Fated Mates: The Alpha Shifter Boxed Set (12 Book Bundle) (Insatiable Reads)
Page 124
Grinning and feeling rather pleased with herself, her quiet moment of victory was nullified by a distant wondering of what the rest of the passengers were thinking about her. Were they thinking that she was ill-mannered? Well, judging by her experiences so far in rural southern China, she wasn’t particularly convinced that manners mattered all that much.
A stray thought, rogue and evil, flitted through her mind, and Terry grew cross with herself. Were they contemplating her size? When she had landed in Hong Kong, her first ever visit to China (though people had been quick to point out that though Hong Kong was technically part of China, they were entirely different culturally, and she had blamed her guidebook), she had become extremely aware of how slight everybody was, especially the women. Terry was a big girl, even by standards back home, and standing at nearly five feet and eight inches, she was also a couple of notches past the ‘healthy’ range of the BMI chart. She reconciled that particular factoid with the knowledge that the BMI chart put body builders in the unhealthy range, too. Still, drunken lads had called her names while they sped by in their cars many times before, and her memories of school were not as fond as she would have liked.
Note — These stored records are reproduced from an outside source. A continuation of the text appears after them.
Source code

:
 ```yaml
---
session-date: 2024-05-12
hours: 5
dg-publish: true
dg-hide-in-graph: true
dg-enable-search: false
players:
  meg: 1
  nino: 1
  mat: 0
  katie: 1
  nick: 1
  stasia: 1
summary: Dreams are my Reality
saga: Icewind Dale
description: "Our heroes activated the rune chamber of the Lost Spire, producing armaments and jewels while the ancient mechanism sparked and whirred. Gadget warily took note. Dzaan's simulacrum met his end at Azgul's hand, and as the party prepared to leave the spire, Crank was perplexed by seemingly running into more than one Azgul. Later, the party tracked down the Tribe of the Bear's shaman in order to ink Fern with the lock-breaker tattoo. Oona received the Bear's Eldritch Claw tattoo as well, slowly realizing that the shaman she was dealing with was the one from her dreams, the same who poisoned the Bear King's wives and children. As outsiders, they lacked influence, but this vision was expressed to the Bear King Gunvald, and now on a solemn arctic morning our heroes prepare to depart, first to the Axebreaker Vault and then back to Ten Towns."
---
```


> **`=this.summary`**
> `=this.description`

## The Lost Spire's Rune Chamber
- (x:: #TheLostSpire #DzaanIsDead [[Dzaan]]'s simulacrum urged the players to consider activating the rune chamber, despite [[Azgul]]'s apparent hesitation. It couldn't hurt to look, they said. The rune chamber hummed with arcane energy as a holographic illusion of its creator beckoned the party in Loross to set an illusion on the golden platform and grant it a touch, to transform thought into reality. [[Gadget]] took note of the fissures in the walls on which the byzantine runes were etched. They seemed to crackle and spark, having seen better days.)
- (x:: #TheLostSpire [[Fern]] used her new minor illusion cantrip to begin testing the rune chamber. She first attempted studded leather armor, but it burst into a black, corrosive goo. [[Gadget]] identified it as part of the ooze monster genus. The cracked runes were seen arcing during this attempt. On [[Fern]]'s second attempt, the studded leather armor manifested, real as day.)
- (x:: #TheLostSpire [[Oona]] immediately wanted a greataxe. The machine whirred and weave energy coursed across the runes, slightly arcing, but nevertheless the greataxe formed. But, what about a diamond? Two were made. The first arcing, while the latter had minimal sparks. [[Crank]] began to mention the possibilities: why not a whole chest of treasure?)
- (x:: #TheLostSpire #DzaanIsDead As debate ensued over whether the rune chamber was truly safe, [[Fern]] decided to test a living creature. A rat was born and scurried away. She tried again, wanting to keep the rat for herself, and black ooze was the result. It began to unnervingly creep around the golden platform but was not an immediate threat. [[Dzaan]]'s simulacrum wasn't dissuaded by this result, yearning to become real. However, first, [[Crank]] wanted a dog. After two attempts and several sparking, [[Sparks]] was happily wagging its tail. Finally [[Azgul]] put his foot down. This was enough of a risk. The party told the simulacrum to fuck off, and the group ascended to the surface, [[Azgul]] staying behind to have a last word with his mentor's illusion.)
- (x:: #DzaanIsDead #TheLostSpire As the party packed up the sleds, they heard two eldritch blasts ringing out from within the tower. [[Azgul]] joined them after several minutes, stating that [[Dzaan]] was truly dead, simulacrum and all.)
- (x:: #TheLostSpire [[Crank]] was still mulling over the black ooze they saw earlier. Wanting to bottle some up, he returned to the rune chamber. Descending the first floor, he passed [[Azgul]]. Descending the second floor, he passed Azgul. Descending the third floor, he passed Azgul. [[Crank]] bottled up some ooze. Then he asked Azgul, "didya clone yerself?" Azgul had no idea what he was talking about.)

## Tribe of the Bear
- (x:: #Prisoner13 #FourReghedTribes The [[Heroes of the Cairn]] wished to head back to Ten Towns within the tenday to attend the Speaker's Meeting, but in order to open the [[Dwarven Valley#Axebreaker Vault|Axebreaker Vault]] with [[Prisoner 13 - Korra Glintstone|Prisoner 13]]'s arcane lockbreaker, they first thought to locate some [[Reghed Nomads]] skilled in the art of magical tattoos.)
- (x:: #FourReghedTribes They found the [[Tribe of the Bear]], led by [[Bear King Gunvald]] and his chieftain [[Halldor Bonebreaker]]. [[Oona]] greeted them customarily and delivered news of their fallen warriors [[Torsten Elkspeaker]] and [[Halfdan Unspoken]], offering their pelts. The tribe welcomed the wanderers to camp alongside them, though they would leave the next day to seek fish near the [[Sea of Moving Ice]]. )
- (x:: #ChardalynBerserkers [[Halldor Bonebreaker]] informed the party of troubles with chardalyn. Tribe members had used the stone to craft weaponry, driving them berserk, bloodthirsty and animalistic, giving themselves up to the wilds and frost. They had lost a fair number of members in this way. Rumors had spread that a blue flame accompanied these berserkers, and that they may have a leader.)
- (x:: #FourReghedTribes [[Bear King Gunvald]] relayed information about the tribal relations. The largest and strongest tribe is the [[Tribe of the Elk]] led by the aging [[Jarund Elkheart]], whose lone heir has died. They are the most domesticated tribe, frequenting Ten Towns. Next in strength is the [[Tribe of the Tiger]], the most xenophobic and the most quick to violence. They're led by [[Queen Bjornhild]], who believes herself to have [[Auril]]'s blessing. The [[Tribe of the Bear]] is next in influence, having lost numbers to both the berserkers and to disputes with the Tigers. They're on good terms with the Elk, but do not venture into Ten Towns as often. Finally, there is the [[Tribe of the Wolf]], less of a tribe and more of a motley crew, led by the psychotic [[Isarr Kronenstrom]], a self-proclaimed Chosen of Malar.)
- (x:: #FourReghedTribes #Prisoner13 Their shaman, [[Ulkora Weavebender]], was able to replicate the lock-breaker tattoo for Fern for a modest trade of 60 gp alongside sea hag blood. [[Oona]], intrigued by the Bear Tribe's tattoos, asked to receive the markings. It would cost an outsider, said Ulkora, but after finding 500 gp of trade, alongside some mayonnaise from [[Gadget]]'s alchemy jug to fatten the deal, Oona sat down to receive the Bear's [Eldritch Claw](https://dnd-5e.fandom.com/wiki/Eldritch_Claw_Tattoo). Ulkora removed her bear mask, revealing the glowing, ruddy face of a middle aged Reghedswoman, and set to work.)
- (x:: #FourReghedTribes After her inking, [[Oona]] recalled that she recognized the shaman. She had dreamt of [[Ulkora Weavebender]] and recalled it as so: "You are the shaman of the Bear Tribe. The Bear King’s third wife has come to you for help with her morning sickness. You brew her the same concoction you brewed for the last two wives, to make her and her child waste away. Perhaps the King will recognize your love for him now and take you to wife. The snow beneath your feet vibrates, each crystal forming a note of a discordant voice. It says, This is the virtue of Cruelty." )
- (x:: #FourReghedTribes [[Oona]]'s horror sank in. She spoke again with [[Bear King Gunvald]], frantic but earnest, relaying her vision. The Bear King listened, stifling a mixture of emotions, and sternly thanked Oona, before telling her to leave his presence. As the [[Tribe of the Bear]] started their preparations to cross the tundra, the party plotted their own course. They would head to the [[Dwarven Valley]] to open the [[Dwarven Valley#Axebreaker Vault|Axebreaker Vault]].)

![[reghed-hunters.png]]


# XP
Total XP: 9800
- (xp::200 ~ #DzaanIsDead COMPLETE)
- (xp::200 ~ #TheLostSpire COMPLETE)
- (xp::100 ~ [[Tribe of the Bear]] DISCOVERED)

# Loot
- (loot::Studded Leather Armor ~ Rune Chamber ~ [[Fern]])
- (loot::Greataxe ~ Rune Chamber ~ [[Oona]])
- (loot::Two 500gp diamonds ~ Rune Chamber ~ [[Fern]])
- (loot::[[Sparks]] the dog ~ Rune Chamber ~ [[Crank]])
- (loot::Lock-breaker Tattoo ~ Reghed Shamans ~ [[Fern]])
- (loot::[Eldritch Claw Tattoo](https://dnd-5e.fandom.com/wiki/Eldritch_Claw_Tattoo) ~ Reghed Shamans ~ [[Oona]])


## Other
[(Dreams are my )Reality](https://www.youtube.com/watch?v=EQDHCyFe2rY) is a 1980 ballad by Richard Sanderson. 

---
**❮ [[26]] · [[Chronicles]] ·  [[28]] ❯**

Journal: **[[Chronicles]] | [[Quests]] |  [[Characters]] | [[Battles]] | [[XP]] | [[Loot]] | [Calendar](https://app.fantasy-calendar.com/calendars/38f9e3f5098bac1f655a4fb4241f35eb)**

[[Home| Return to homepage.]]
Terry reprimanded herself internally for letting such a harmless little worry prick her like that. She was a confident woman, and ninety-nine percent of the time she didn’t suffer from self-esteem issues. But even then, sometimes her mental toughness wavered. Nobody was tough all the time. Everybody had a little downtime.
Forget it, she thought to herself. For years now she had been perfectly at ease, and very comfortable with herself. She felt sexy, and knew that men found her sexy, too. She summoned up that self-confidence she knew she had, even though it had been weakened the last few days.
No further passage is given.